The "lazy consensus" among the beltway elite is that predictability equals stability. They believe that if we tell our enemies exactly what we will do, when we will do it, and how much it will cost, the world stays safe. Look at the last twenty years of "predictable" foreign policy. We predicted our way into a twenty-year stalemate in Afghanistan. We predicted our way into a hollowed-out industrial base that can’t produce enough artillery shells for a mid-sized European conflict. If that is "coherence," we can’t afford any more of it.
The High Cost of Being Predictable
When the Economist or the Financial Times laments a lack of clarity, they are actually mourning the loss of a comfortable status quo where the U.S. taxpayer subsidizes the defense of wealthy allies who then outcompete us in trade. Trump isn’t being incoherent; he is being transactional. In the world of high-stakes negotiation, transparency is a liability.
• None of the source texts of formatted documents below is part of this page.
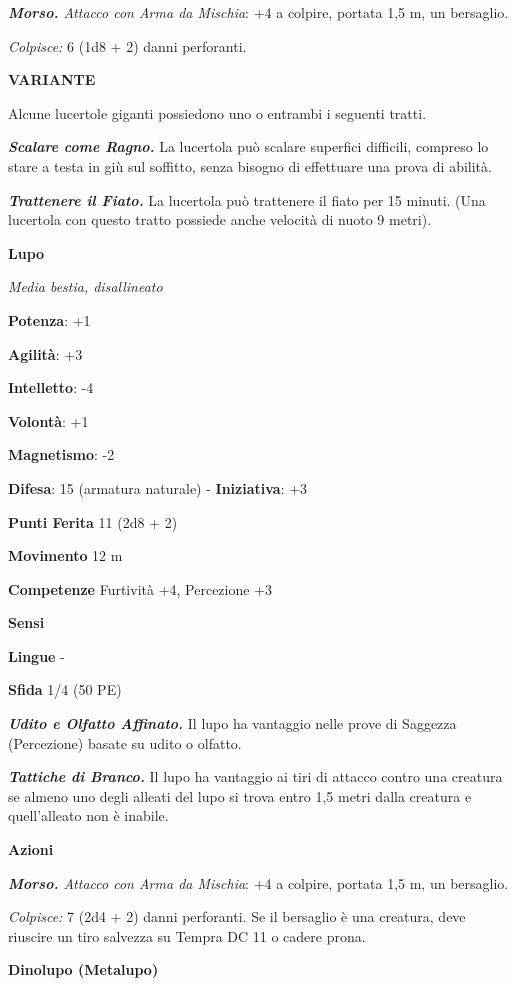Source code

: \begin{multicols}{2}
\emph{\textbf{Morso.} Attacco con Arma da Mischia}: +4 a colpire,
portata 1,5 m, un bersaglio.

\emph{Colpisce:} 6 (1d8 + 2) danni perforanti.

\textbf{VARIANTE}

Alcune lucertole giganti possiedono uno o entrambi i seguenti tratti.

\emph{\textbf{Scalare come Ragno.}} La lucertola può scalare superfici
difficili, compreso lo stare a testa in giù sul soffitto, senza bisogno
di effettuare una prova di abilità.

\emph{\textbf{Trattenere il Fiato.}} La lucertola può trattenere il
fiato per 15 minuti. (Una lucertola con questo tratto possiede anche
velocità di nuoto 9 metri).

\textbf{Lupo}

\emph{Media bestia, disallineato}

\textbf{Potenza}: +1

\textbf{Agilità}: +3

\textbf{Intelletto}: -4

\textbf{Volontà}: +1

\textbf{Magnetismo}: -2

\textbf{Difesa}: 15 (armatura naturale) - \textbf{Iniziativa}: +3

\textbf{Punti Ferita} 11 (2d8 + 2)

\textbf{Movimento} 12 m

\textbf{Competenze} Furtività +4, Percezione +3

\textbf{Sensi} 

\textbf{Lingue} -

\textbf{Sfida} 1/4 (50 PE)

\emph{\textbf{Udito e Olfatto Affinato.}} Il lupo ha vantaggio nelle
prove di Saggezza (Percezione) basate su udito o olfatto.

\emph{\textbf{Tattiche di Branco.}} Il lupo ha vantaggio ai tiri di
attacco contro una creatura se almeno uno degli alleati del lupo si
trova entro 1,5 metri dalla creatura e quell'alleato non è inabile.

\textbf{Azioni}

\emph{\textbf{Morso.} Attacco con Arma da Mischia}: +4 a colpire,
portata 1,5 m, un bersaglio.

\emph{Colpisce:} 7 (2d4 + 2) danni perforanti. Se il bersaglio è una
creatura, deve riuscire un tiro salvezza su Tempra DC 11 o cadere prona.

\textbf{Dinolupo (Metalupo)}


\end{multicols}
If a general tells an opponent, "We will never use nukes first, and we will only intervene if X, Y, and Z happens," the opponent simply operates in the "gray zone" between X and Y. They slice the salami. They build islands in the South China Sea. They launch cyberattacks. By being "coherent," the U.S. provides its enemies with a roadmap for provocation.
Trump’s strategy flips this. By keeping the threshold for intervention blurry, he forces adversaries to calculate the risk of a disproportionate response. It is the military equivalent of "price discovery" in a volatile market. You don’t show your hand until the chips are in the middle of the table.
NATO is a Subscription Service, Not a Charity
The defense establishment treats NATO as a sacred religious text. To Trump, it’s a subscription service with a lot of delinquent accounts. The "incoherence" charge usually stems from his comments about not defending allies who don't pay their 2%.
The critics say this "undermines the collective defense." I’ve spent years analyzing supply chains and defense procurement. Let me tell you: a treaty is just a piece of paper if you don’t have the industrial capacity to back it up. Currently, Europe’s "coherent" defense strategy has left them with fragmented tank programs, depleted stockpiles, and a reliance on Russian energy (until very recently) and American logistics.
By threatening to walk away, Trump is doing more for European rearmament than three decades of polite "strategic dialogues." He is forcing a market correction. Fear is a better motivator than a strongly worded memo from Brussels. The nuance the critics miss is that Trump doesn't want NATO to fail; he wants NATO to be worth the investment. He is applying "Extreme Ownership" to an entire continent.
The Tariff-as-a-Weapon Paradox
One of the loudest complaints is that Trump mixes trade policy with military strategy. To the "coherent" crowd, these are separate silos. To anyone living in the real world, they are the same thing.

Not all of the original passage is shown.